Friday, February 12, 2010

Love and Law Enforcement

For four years we have been developing the collection of the National Law Enforcement Museum. One would think that, given the nature of policing, the bulk of what will be in the Museum’s collection is of a serious nature: uniforms, equipment and other tools of the trade, photographs of officers doing their work, items related to bad guys, materials to help us live safer lives, and so on. Indeed, of the over 8,000 items in the collection, the majority of the objects in our collection do represent the serious side of policing. But it’s February, and it’s almost the end of winter. Valentine’s Day is the 14th, and almost everyone’s attention turns to Cupid.

We have acquired two valentines that relate to policing—and I’m happy to share those with you.

What is interesting to me—and I’ve certainly not made a study of valentines, is that they both pun on “please” and “police.”

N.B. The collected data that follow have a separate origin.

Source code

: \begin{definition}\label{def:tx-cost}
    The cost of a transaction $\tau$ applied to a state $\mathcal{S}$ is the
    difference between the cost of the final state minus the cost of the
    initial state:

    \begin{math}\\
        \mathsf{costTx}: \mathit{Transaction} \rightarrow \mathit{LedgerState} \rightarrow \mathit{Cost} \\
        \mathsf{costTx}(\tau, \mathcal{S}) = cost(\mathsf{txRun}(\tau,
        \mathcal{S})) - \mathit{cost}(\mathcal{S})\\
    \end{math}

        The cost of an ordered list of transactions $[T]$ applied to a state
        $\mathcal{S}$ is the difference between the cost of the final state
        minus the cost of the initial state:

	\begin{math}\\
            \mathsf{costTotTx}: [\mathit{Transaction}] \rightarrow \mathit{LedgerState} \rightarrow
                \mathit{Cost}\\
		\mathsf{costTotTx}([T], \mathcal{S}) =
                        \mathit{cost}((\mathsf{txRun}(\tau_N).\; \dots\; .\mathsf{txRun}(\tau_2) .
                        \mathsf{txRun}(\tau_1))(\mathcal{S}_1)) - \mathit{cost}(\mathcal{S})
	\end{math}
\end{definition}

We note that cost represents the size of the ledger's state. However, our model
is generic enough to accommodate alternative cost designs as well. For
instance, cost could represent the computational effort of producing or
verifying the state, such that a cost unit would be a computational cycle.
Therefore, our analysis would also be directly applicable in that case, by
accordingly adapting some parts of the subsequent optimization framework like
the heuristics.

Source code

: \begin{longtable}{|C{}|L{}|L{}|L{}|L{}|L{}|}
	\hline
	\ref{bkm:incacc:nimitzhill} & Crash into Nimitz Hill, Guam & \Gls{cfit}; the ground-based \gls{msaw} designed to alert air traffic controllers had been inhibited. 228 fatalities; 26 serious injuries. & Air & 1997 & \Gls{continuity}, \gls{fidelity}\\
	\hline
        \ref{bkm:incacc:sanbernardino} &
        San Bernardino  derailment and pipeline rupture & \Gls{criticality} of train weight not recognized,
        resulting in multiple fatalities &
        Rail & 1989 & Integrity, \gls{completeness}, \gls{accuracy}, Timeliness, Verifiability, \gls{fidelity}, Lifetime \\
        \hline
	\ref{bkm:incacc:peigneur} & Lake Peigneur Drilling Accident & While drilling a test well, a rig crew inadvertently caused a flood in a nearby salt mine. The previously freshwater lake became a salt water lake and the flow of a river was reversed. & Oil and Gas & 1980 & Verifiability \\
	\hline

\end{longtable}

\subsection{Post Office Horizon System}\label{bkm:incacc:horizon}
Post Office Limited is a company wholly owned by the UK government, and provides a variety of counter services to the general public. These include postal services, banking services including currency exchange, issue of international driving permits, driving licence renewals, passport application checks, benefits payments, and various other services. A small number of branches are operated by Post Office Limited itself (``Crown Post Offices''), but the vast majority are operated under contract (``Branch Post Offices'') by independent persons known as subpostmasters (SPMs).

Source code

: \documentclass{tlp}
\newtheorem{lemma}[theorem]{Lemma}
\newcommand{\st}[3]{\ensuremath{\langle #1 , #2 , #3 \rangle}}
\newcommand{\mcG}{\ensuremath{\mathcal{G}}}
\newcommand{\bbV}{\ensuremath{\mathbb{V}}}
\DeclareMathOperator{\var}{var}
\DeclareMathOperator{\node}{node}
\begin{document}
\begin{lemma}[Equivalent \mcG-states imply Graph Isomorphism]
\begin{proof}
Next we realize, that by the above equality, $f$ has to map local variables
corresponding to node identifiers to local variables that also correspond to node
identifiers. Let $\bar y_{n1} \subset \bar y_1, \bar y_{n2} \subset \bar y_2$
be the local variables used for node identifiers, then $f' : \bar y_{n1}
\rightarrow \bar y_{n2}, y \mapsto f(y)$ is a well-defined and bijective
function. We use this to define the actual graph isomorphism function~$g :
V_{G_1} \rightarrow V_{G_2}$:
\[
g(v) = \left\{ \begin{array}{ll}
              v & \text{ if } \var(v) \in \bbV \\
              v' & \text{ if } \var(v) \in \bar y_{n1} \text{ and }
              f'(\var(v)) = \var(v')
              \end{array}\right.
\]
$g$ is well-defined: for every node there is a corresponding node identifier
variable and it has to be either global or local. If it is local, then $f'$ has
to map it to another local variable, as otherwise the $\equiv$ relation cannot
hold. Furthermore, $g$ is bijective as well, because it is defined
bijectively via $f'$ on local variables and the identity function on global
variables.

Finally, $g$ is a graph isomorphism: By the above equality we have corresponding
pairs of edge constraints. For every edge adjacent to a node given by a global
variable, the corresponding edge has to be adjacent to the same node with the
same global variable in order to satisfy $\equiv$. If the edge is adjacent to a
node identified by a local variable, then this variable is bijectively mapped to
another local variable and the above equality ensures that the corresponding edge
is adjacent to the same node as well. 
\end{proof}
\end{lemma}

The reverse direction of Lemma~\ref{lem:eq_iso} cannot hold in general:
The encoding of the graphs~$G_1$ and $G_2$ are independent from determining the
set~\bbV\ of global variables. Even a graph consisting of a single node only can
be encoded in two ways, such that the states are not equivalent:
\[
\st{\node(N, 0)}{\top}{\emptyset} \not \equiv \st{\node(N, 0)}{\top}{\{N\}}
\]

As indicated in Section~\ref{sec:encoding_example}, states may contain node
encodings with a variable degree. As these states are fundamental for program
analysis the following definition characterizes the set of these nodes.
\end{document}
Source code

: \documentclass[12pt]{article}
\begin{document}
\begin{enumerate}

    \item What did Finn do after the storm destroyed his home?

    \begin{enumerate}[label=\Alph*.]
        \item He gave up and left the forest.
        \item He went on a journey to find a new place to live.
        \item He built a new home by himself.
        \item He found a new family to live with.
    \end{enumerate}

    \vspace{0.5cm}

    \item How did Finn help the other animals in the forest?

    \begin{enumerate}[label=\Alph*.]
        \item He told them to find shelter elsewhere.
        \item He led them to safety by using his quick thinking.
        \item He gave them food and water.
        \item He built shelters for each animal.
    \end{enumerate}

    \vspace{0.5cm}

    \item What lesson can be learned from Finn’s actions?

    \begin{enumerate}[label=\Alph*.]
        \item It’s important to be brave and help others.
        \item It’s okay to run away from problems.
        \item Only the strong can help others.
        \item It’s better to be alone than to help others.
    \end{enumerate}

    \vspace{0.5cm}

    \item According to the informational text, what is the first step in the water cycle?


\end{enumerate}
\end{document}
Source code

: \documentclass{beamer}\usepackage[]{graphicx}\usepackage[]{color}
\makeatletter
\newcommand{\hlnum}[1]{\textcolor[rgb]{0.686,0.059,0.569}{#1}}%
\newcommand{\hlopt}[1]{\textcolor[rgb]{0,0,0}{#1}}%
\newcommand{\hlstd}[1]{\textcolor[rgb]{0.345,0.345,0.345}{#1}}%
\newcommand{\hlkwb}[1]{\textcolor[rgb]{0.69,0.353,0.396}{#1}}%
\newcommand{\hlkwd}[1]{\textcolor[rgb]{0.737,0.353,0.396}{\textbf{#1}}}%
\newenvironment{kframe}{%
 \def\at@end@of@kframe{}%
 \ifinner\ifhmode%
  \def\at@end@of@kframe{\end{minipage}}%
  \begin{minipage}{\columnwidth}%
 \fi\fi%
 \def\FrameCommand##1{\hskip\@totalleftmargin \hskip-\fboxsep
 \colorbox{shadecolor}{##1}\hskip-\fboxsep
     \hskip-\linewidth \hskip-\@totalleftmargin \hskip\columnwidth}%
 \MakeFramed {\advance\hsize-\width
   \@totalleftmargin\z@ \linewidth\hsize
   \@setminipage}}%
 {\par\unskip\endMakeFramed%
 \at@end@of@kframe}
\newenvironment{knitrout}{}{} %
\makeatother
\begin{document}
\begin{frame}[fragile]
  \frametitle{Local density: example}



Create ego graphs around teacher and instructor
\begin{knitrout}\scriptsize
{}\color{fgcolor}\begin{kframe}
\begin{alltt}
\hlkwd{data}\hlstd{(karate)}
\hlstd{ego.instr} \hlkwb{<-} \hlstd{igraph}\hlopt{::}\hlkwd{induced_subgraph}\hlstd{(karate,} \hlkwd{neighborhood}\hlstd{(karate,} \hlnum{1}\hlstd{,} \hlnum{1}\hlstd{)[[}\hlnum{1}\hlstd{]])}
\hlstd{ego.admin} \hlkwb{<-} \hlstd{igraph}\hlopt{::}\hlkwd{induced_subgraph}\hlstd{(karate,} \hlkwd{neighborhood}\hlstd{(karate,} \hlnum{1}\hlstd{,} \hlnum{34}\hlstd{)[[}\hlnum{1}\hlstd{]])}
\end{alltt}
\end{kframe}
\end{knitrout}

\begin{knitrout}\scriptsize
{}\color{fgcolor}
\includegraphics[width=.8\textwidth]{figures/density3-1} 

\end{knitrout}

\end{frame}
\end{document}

The first is a mechanical valentine—the clown rotates back and forth, and asks the recipient to “Be my valentine! and ‘poleece’ stop juggling my heart around.” We believe it’s from the middle of the last century (ca. 1940s-50s). It’s signed on the back “To Betty / From / Mum and Dad / with love.”

Police valentine, ca. 1940-1950. 2006.268.1. Collection of the NLEM, Washington, DC.

Police valentine, ca. 1940-1950. 2006.268.1. Collection of the NLEM, Washington, DC.

The second, also believed to be from ca. 1940s-50s, states “Come ahead and ‘police’ be my valentine.”

Police valentine, ca. 1940-1950. R0814. Received by the NLEM, Washington, DC.

If you have any information on these valentines or have thoughts to share about the connection between law enforcement and valentines, we would be delighted to hear from you.

Happy Valentine’s Day!


  1. Why is that scond valentine upside down?

  2. Thanks for asking! It's the way it was printed! If you fold the left side back and down, then bring it toward you like closing a book, it will overlap the second page.

  3. We've now fixed the images to better show both halves of the valentine. Hope that's less confusing!